Saved data entries:
%%

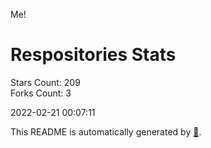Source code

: Me!

# Respositories Stats
Stars Count: 209  
Forks Count: 3

2022-02-21 00:07:11  

This README is automatically generated by [🐰](https://github.com/rnitta/rnitta).
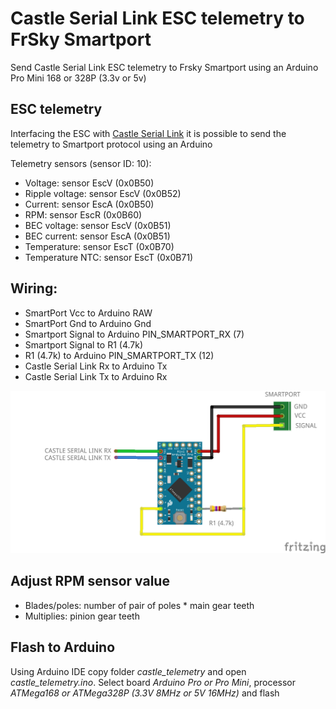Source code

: # Castle Serial Link ESC telemetry to FrSky Smartport

Send Castle Serial Link ESC telemetry to Frsky Smartport using an Arduino Pro Mini 168 or 328P (3.3v or 5v)


## ESC telemetry

Interfacing the ESC with [Castle Serial Link](http://www.castlecreations.com/en/serial-link-010-0121-00) it is possible to send the telemetry to Smartport protocol using an Arduino

Telemetry sensors (sensor ID: 10):

- Voltage: sensor EscV (0x0B50)
- Ripple voltage: sensor EscV (0x0B52)
- Current: sensor EscA (0x0B50)
- RPM: sensor EscR (0x0B60)
- BEC voltage: sensor EscV (0x0B51)
- BEC current: sensor EscA (0x0B51)
- Temperature: sensor EscT (0x0B70)
- Temperature NTC: sensor EscT (0x0B71)


## Wiring:

 - SmartPort Vcc to Arduino RAW
 - SmartPort Gnd to Arduino Gnd
 - Smartport Signal to Arduino PIN_SMARTPORT_RX (7)
 - Smartport Signal to R1 (4.7k)
 - R1 (4.7k) to Arduino PIN_SMARTPORT_TX (12)
 - Castle Serial Link Rx to Arduino Tx
 - Castle Serial Link Tx to Arduino Rx

<img src="./images/castle_link2.png" width="600">


## Adjust RPM sensor value

- Blades/poles: number of pair of poles * main gear teeth  
- Multiplies: pinion gear teeth


## Flash to Arduino

Using Arduino IDE copy folder *castle_telemetry* and open *castle_telemetry.ino*. Select board *Arduino Pro or Pro Mini*, processor *ATMega168 or ATMega328P (3.3V 8MHz or 5V 16MHz)* and flash
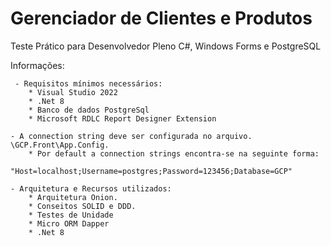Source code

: # Gerenciador de Clientes e Produtos
Teste Prático para Desenvolvedor Pleno C#, Windows Forms e PostgreSQL

Informações:

     - Requisitos mínimos necessários:
        * Visual Studio 2022
        * .Net 8
        * Banco de dados PostgreSql
        * Microsoft RDLC Report Designer Extension
    
    - A connection string deve ser configurada no arquivo. \GCP.Front\App.Config.
        * Por default a connection strings encontra-se na seguinte forma:
            "Host=localhost;Username=postgres;Password=123456;Database=GCP"
    
    - Arquitetura e Recursos utilizados:
        * Arquitetura Onion.
        * Conseitos SOLID e DDD.
        * Testes de Unidade
        * Micro ORM Dapper
        * .Net 8
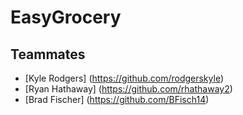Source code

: # EasyGrocery
## Teammates
* [Kyle Rodgers] (https://github.com/rodgerskyle)
* [Ryan Hathaway] (https://github.com/rhathaway2)
* [Brad Fischer] (https://github.com/BFisch14)

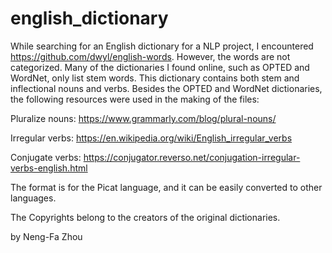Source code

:# english_dictionary
While searching for an English dictionary for a NLP project, I encountered https://github.com/dwyl/english-words. However, the words are not categorized. Many of the dictionaries I found online, such as OPTED and WordNet, only list stem words. This dictionary contains both stem and inflectional nouns and verbs.  Besides the OPTED and WordNet dictionaries, the following resources were used in the making of the files:

Pluralize nouns:  https://www.grammarly.com/blog/plural-nouns/

Irregular verbs: https://en.wikipedia.org/wiki/English_irregular_verbs

Conjugate verbs: https://conjugator.reverso.net/conjugation-irregular-verbs-english.html

The format is for the Picat language, and it can be easily converted to other languages.

The Copyrights belong to the creators of the original dictionaries.

by Neng-Fa Zhou
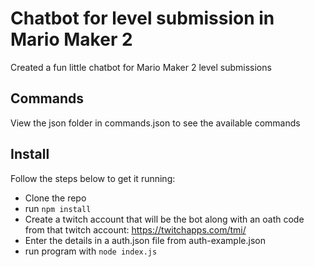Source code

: # Chatbot for level submission in Mario Maker 2
Created a fun little chatbot for Mario Maker 2 level submissions

## Commands
View the json folder in commands.json to see the available commands

## Install
Follow the steps below to get it running:

* Clone the repo 
* run `npm install`
* Create a twitch account that will be the bot along with an oath code from that twitch account: https://twitchapps.com/tmi/
* Enter the details in a auth.json file from auth-example.json 
* run program with `node index.js`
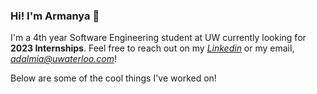 ### Hi! I'm Armanya 👋

I'm a 4th year Software Engineering student at UW currently looking for **2023 Internships**. Feel free to reach out on my *[Linkedin](https://www.linkedin.com/in/armanyadalmia/)* or my email, *<adalmia@uwaterloo.com>*!

Below are some of the cool things I've worked on!

<!--
**ArmanyaDalmia/ArmanyaDalmia** is a ✨ _special_ ✨ repository because its `README.md` (this file) appears on your GitHub profile.

Here are some ideas to get you started:

- 🔭 I’m currently working on ...
- 🌱 I’m currently learning ...
- 👯 I’m looking to collaborate on ...
- 🤔 I’m looking for help with ...
- 💬 Ask me about ...
- 📫 How to reach me: ...
- 😄 Pronouns: ...
- ⚡ Fun fact: ...
-->
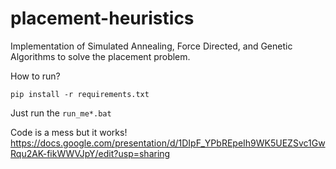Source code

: # placement-heuristics
Implementation of Simulated Annealing, Force Directed, and Genetic Algorithms to solve the placement problem.

How to run?

`pip install -r requirements.txt`

Just run the `run_me*.bat`

Code is a mess but it works!
https://docs.google.com/presentation/d/1DIpF_YPbREpeIh9WK5UEZSvc1GwRqu2AK-fikWWVJpY/edit?usp=sharing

%%

**TASK STATEMENT:**
Copy each line of the records above that carries the word "gear".

**EXPECTED ANSWER:**
- Blades/poles: number of pair of poles * main gear teeth  
- Multiplies: pinion gear teeth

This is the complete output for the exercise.